About ISSN Barcodes
The ISSN barcode (International Standard Serial Number) is the global identifier for periodic publications, including magazines, journals, newspapers, annual directories, and academic serials. While books use the ISBN, magazines and periodicals use the 8-digit ISSN number, which is converted into a 13-digit EAN-13 barcode structure for retail scanning.
How ISSN Encoding Works
To represent an 8-digit ISSN as a retail barcode, it is wrapped in an EAN-13 structure. It begins with the prefix "977", followed by the first 7 digits of the ISSN number. Next is a 2-digit sequence code (usually "00") used to denote price changes or special versions. The barcode ends with a modulo-10 check digit. It is frequently printed with an EAN-2 add-on barcode to track issue numbers.

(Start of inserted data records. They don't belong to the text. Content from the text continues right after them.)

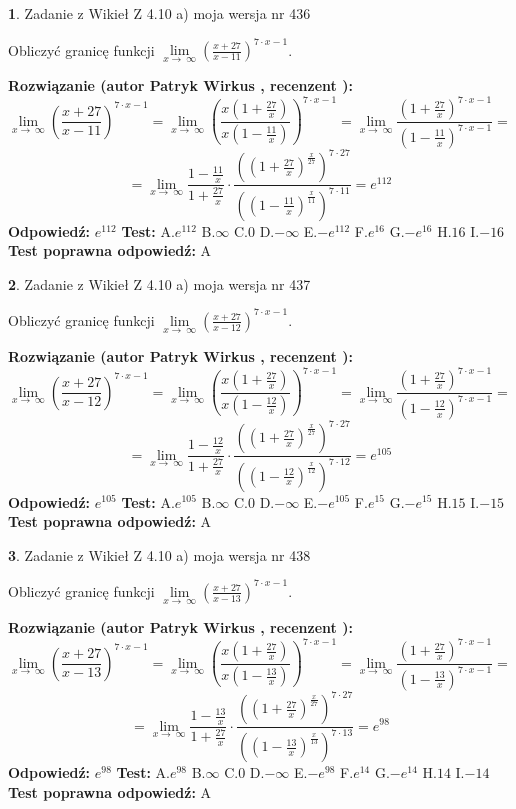 \documentclass[12pt, a4paper]{article}
\theoremstyle{definition} %
\newtheorem{zad}{}
\newcommand{\zadStart}[1]{\begin{zad}#1\newline}
\newcommand{\zadStop}{\end{zad}}
\newcommand{\rozwStart}[2]{\noindent \textbf{Rozwiązanie (autor #1 , recenzent #2): }\newline}
\newcommand{\rozwStop}{\newline}
\newcommand{\odpStart}{\noindent \textbf{Odpowiedź:}\newline}
\newcommand{\odpStop}{\newline}
\newcommand{\testStart}{\noindent \textbf{Test:}\newline}
\newcommand{\testStop}{\newline}
\newcommand{\kluczStart}{\noindent \textbf{Test poprawna odpowiedź:}\newline}
\newcommand{\kluczStop}{\newline}
\begin{document}
\zadStart{Zadanie z Wikieł Z 4.10 a) moja wersja nr 436}

Obliczyć granicę funkcji  $\lim\limits_{x\to\ \infty}(\frac{x+27}{x-11})^{7\cdot x-1}$.
\zadStop
\rozwStart{Patryk Wirkus}{}
$$\lim\limits_{x\to\ \infty}(\frac{x+27}{x-11})^{7\cdot x-1} = \lim\limits_{x\to\ \infty}(\frac{x(1+\frac{27}{x})}{x(1-\frac{11}{x})})^{7\cdot x-1}=\lim\limits_{x\to\ \infty}\frac{(1+\frac{27}{x})^{7\cdot x-1}}{(1-\frac{11}{x})^{7\cdot x-1}}=$$
$$=\lim\limits_{x\to\ \infty}\frac{1-\frac{11}{x}}{1+\frac{27}{x}}\cdot\frac{((1+\frac{27}{x})^{\frac{x}{27}})^{7\cdot27}}{((1-\frac{11}{x})^{\frac{x}{11}})^{7\cdot11}}=e^{112}$$
\rozwStop
\odpStart
$e^{112}$
\odpStop
\testStart
A.$e^{112}$ B.$\infty$ C.$0$ D.$-\infty$ E.$-e^{112}$
F.$e^{16}$ G.$-e^{16}$
H.$16$
I.$-16$
\testStop
\kluczStart
A
\kluczStop



\zadStart{Zadanie z Wikieł Z 4.10 a) moja wersja nr 437}

Obliczyć granicę funkcji  $\lim\limits_{x\to\ \infty}(\frac{x+27}{x-12})^{7\cdot x-1}$.
\zadStop
\rozwStart{Patryk Wirkus}{}
$$\lim\limits_{x\to\ \infty}(\frac{x+27}{x-12})^{7\cdot x-1} = \lim\limits_{x\to\ \infty}(\frac{x(1+\frac{27}{x})}{x(1-\frac{12}{x})})^{7\cdot x-1}=\lim\limits_{x\to\ \infty}\frac{(1+\frac{27}{x})^{7\cdot x-1}}{(1-\frac{12}{x})^{7\cdot x-1}}=$$
$$=\lim\limits_{x\to\ \infty}\frac{1-\frac{12}{x}}{1+\frac{27}{x}}\cdot\frac{((1+\frac{27}{x})^{\frac{x}{27}})^{7\cdot27}}{((1-\frac{12}{x})^{\frac{x}{12}})^{7\cdot12}}=e^{105}$$
\rozwStop
\odpStart
$e^{105}$
\odpStop
\testStart
A.$e^{105}$ B.$\infty$ C.$0$ D.$-\infty$ E.$-e^{105}$
F.$e^{15}$ G.$-e^{15}$
H.$15$
I.$-15$
\testStop
\kluczStart
A
\kluczStop



\zadStart{Zadanie z Wikieł Z 4.10 a) moja wersja nr 438}

Obliczyć granicę funkcji  $\lim\limits_{x\to\ \infty}(\frac{x+27}{x-13})^{7\cdot x-1}$.
\zadStop
\rozwStart{Patryk Wirkus}{}
$$\lim\limits_{x\to\ \infty}(\frac{x+27}{x-13})^{7\cdot x-1} = \lim\limits_{x\to\ \infty}(\frac{x(1+\frac{27}{x})}{x(1-\frac{13}{x})})^{7\cdot x-1}=\lim\limits_{x\to\ \infty}\frac{(1+\frac{27}{x})^{7\cdot x-1}}{(1-\frac{13}{x})^{7\cdot x-1}}=$$
$$=\lim\limits_{x\to\ \infty}\frac{1-\frac{13}{x}}{1+\frac{27}{x}}\cdot\frac{((1+\frac{27}{x})^{\frac{x}{27}})^{7\cdot27}}{((1-\frac{13}{x})^{\frac{x}{13}})^{7\cdot13}}=e^{98}$$
\rozwStop
\odpStart
$e^{98}$
\odpStop
\testStart
A.$e^{98}$ B.$\infty$ C.$0$ D.$-\infty$ E.$-e^{98}$
F.$e^{14}$ G.$-e^{14}$
H.$14$
I.$-14$
\testStop
\kluczStart
A
\kluczStop
\end{document}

Common Applications and Industries
ISSN barcodes are printed on the covers of magazines, newspapers, scientific journals, and comic books. Retailers scan the barcode at checkout to track inventory and ring up the correct price. Distributors scan the combined ISSN and EAN-2 codes to verify the current issue number and process returns of expired magazines.
Advantages & Limitations
ISSN barcodes enable magazines and periodicals to be scanned at standard retail checkouts alongside regular grocery items. The addition of EAN-2 allows easy issue-level tracking. The main limitation is that it only identifies the publication title series, not the specific issue contents, requiring the EAN-2 add-on for serial distinction.